BEGIN DATASET EXCERPTS
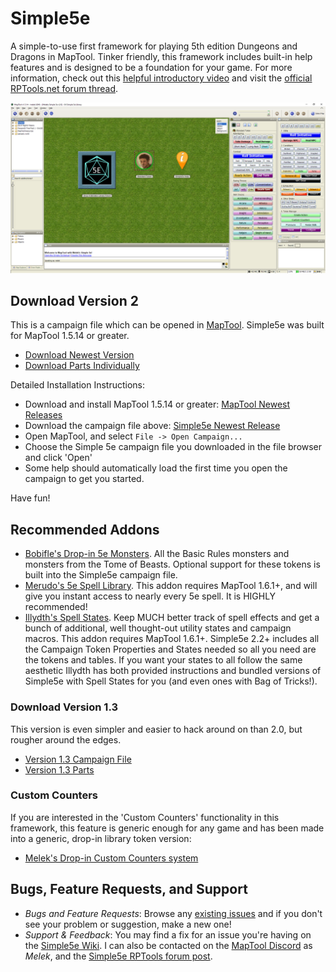 # Simple5e
A simple-to-use first framework for playing 5th edition Dungeons and Dragons in MapTool. Tinker friendly, this framework includes built-in help features and is designed to be a foundation for your game. For more information, check out this [helpful introductory video](https://www.youtube.com/watch?v=C2kqC9pnF0s) and visit the [official RPTools.net forum thread](https://forums.rptools.net/viewtopic.php?t=28308).

![Simple5e Screenshot](Version%202.0/2.0%20Parts/Simple%205e%20v2.0%20Screenshot.png?raw=true)

## Download Version 2
This is a campaign file which can be opened in [MapTool](https://github.com/RPTools/maptool/releases/latest). Simple5e was built for MapTool 1.5.14 or greater.
- [Download Newest Version](https://github.com/melek/Simple5e/releases/latest)
- [Download Parts Individually](Version%202.2.1/Version%202.2.1%20Parts)

Detailed Installation Instructions: 
- Download and install MapTool 1.5.14 or greater: [MapTool Newest Releases](https://github.com/RPTools/maptool/releases/latest)
- Download the campaign file above: [Simple5e Newest Release](https://github.com/melek/Simple5e/releases/latest)
- Open MapTool, and select `File -> Open Campaign...`
- Choose the Simple 5e campaign file you downloaded in the file browser and click 'Open'
- Some help should automatically load the first time you open the campaign to get you started.

Have fun!

## Recommended Addons
- [Bobifle's Drop-in 5e Monsters](https://github.com/bobifle/tokens). All the Basic Rules monsters and monsters from the Tome of Beasts. Optional support for these tokens is built into the Simple5e campaign file.
- [Merudo's 5e Spell Library](https://github.com/Merudo/spell-library/releases/latest). This addon requires MapTool 1.6.1+, and will give you instant access to nearly every 5e spell. It is HIGHLY recommended!
- [Illydth's Spell States](https://github.com/Illydth/issSpellStates). Keep MUCH better track of spell effects and get a bunch of additional, well thought-out utility states and campaign macros. This addon requires MapTool 1.6.1+. Simple5e 2.2+ includes all the Campaign Token Properties and States needed so all you need are the tokens and tables. If you want your states to all follow the same aesthetic Illydth has both provided instructions and bundled versions of Simple5e with Spell States for you (and even ones with Bag of Tricks!).

### Download Version 1.3
This version is even simpler and easier to hack around on than 2.0, but rougher around the edges.
- [Version 1.3 Campaign File](https://github.com/melek/Simple5e/raw/master/Version%201.3/Meleks%20Simple%205e%20v1.3.cmpgn)
- [Version 1.3 Parts](Version%201.3/)

### Custom Counters
If you are interested in the 'Custom Counters' functionality in this framework, this feature is generic enough for any game and has been made into a generic, drop-in library token version:

- [Melek's Drop-in Custom Counters system](https://github.com/melek/CustomCounters)

## Bugs, Feature Requests, and Support
- *Bugs and Feature Requests*: Browse any [existing issues](https://github.com/melek/simple5e/issues) and if you don't see your problem or suggestion, make a new one!
- *Support & Feedback*: You may find a fix for an issue you're having on the [Simple5e Wiki](https://github.com/melek/Simple5e/wiki). I can also be contacted on the [MapTool Discord](https://discord.gg/CaGqb4) as _Melek_, and the [Simple5e RPTools forum post](https://forums.rptools.net/viewtopic.php?f=8&t=28308).
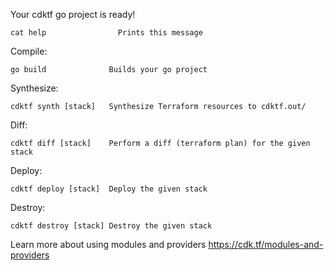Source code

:
Your cdktf go project is ready!

    cat help                Prints this message

Compile:

    go build              Builds your go project

Synthesize:

    cdktf synth [stack]   Synthesize Terraform resources to cdktf.out/

Diff:

    cdktf diff [stack]    Perform a diff (terraform plan) for the given stack

Deploy:

    cdktf deploy [stack]  Deploy the given stack

Destroy:

    cdktf destroy [stack] Destroy the given stack

Learn more about using modules and providers https://cdk.tf/modules-and-providers

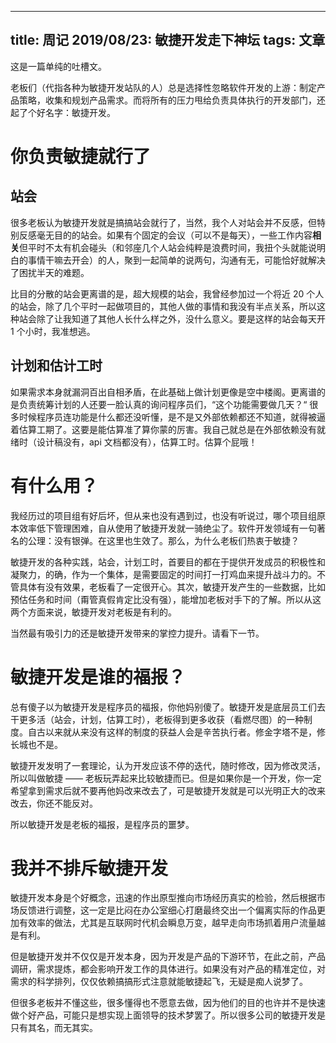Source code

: 
---
title: 周记 2019/08/23: 敏捷开发走下神坛
tags: 文章
---
这是一篇单纯的吐槽文。

老板们（代指各种为敏捷开发站队的人）总是选择性忽略软件开发的上游：制定产品策略，收集和规划产品需求。而将所有的压力甩给负责具体执行的开发部门，还起了个好名字：敏捷开发。

# 你负责敏捷就行了

## 站会
很多老板认为敏捷开发就是搞搞站会就行了，当然，我个人对站会并不反感，但特别反感毫无目的的站会。如果有个固定的会议（可以不是每天），一些工作内容**相关**但平时不太有机会碰头（和邻座几个人站会纯粹是浪费时间，我扭个头就能说明白的事情干嘛去开会）的人，聚到一起简单的说两句，沟通有无，可能恰好就解决了困扰半天的难题。

比目的分散的站会更离谱的是，超大规模的站会，我曾经参加过一个将近 20 个人的站会，除了几个平时一起做项目的，其他人做的事情和我没有半点关系，所以这种站会除了让我知道了其他人长什么样之外，没什么意义。要是这样的站会每天开 1 个小时，我准想逃。

## 计划和估计工时
如果需求本身就漏洞百出自相矛盾，在此基础上做计划更像是空中楼阁。更离谱的是负责统筹计划的人还要一脸认真的询问程序员们，“这个功能需要做几天？“ 很多时候程序员连功能是什么都还没听懂，是不是又外部依赖都还不知道，就得被逼着估算工期了。这要是能估算准了算你蒙的厉害。我自己就总是在外部依赖没有就绪时（设计稿没有，api 文档都没有），估算工时。估算个屁哦！

# 有什么用？

我经历过的项目组有好后坏，但从来也没有遇到过，也没有听说过，哪个项目组原本效率低下管理困难，自从使用了敏捷开发就一骑绝尘了。软件开发领域有一句著名的公理：没有银弹。在这里也生效了。那么，为什么老板们热衷于敏捷？

敏捷开发的各种实践，站会，计划工时，首要目的都在于提供开发成员的积极性和凝聚力，的确，作为一个集体，是需要固定的时间打一打鸡血来提升战斗力的。不管具体有没有效果，老板看了一定很开心。其次，敏捷开发产生的一些数据，比如预估任务和时间（甭管真假肯定比没有强），能增加老板对手下的了解。所以从这两个方面来说，敏捷开发对老板是有利的。

当然最有吸引力的还是敏捷开发带来的掌控力提升。请看下一节。

# 敏捷开发是谁的福报？
总有傻子以为敏捷开发是程序员的福报，你他妈别傻了。敏捷开发是底层员工们去干更多活（站会，计划，估算工时），老板得到更多收获（看燃尽图）的一种制度。自古以来就从来没有这样的制度的获益人会是辛苦执行者。修金字塔不是，修长城也不是。

敏捷开发发明了一套理论，认为开发应该不停的迭代，随时修改，因为修改灵活，所以叫做敏捷 —— 老板玩弄起来比较敏捷而已。但是如果你是一个开发，你一定希望拿到需求后就不要再他妈改来改去了，可是敏捷开发就是可以光明正大的改来改去，你还不能反对。

所以敏捷开发是老板的福报，是程序员的噩梦。

# 我并不排斥敏捷开发
敏捷开发本身是个好概念，迅速的作出原型推向市场经历真实的检验，然后根据市场反馈进行调整，这一定是比闷在办公室细心打磨最终交出一个偏离实际的作品更加有效率的做法，尤其是互联网时代机会瞬息万变，越早走向市场抓着用户流量越是有利。

但是敏捷开发并不仅仅是开发本身，因为开发是产品的下游环节，在此之前，产品调研，需求提炼，都会影响开发工作的具体进行。如果没有对产品的精准定位，对需求的科学排列，仅仅依赖搞搞形式注意就能敏捷起飞，无疑是痴人说梦了。

但很多老板并不懂这些，很多懂得也不愿意去做，因为他们的目的也许并不是快速做个好产品，可能只是想实现上面领导的技术梦罢了。所以很多公司的敏捷开发是只有其名，而无其实。





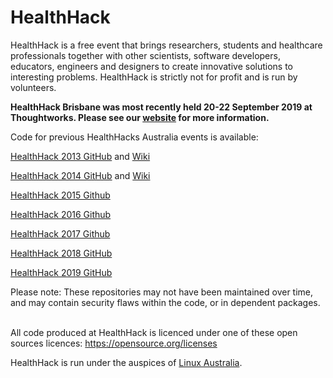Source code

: # HealthHack

HealthHack is a free event that brings researchers, students and healthcare professionals together with other scientists, software developers, educators, engineers and designers to create innovative solutions to interesting problems. HealthHack is strictly not for profit and is run by volunteers.

**HealthHack Brisbane was most recently held 20-22 September 2019 at Thoughtworks. Please see our [website] for more information.**

Code for previous HealthHacks Australia events is available:

[HealthHack 2013 GitHub] and [Wiki][HealthHack 2013 Wiki]

[HealthHack 2014 GitHub] and [Wiki][HealthHack 2014 Wiki]

[HealthHack 2015 Github]

[HealthHack 2016 Github]

[HealthHack 2017 Github]

[HealthHack 2018 GitHub]

[HealthHack 2019 GitHub]

Please note: These repositories may not have been maintained over time, and may contain security flaws within the code, or in dependent packages. 
<br /><br />

All code produced at HealthHack is licenced under one of these open sources licences: https://opensource.org/licenses

HealthHack is run under the auspices of [Linux Australia][LAwebsite].

[website]: https://www.healthhack.com.au/
[LAwebsite]: https://linux.org.au/
[HealthHack 2019 GitHub]: https://github.com/HealthHackAu2019

[HealthHack 2013 GitHub]: https://github.com/HealthHackAu2013
[HealthHack 2013 Wiki]: https://github.com/HealthHackAu2013/wiki/wiki
[HealthHack 2014 GitHub]: https://github.com/HealthHackAu2014
[HealthHack 2014 Wiki]: https://github.com/HealthHackAu2014/HealthHack2014/wiki
[HealthHack 2015 Github]: https://github.com/HealthHackAu2015
[HealthHack 2016 Github]: https://github.com/HealthHackAu2016
[HealthHack 2017 Github]: https://github.com/HealthHackAu2017
[HealthHack 2018 GitHub]: https://github.com/HealthHackAu2018
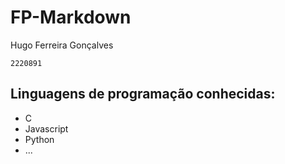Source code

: # FP-Markdown
Hugo Ferreira Gonçalves

``2220891``
## Linguagens de programação conhecidas:
* C
* Javascript
* Python
* ...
END DATASET EXCERPTS
* _ACTIVITY_: Count of lines with the string "viewtopic" in the material above: give that number only.

* _ANSWER BELOW_: 2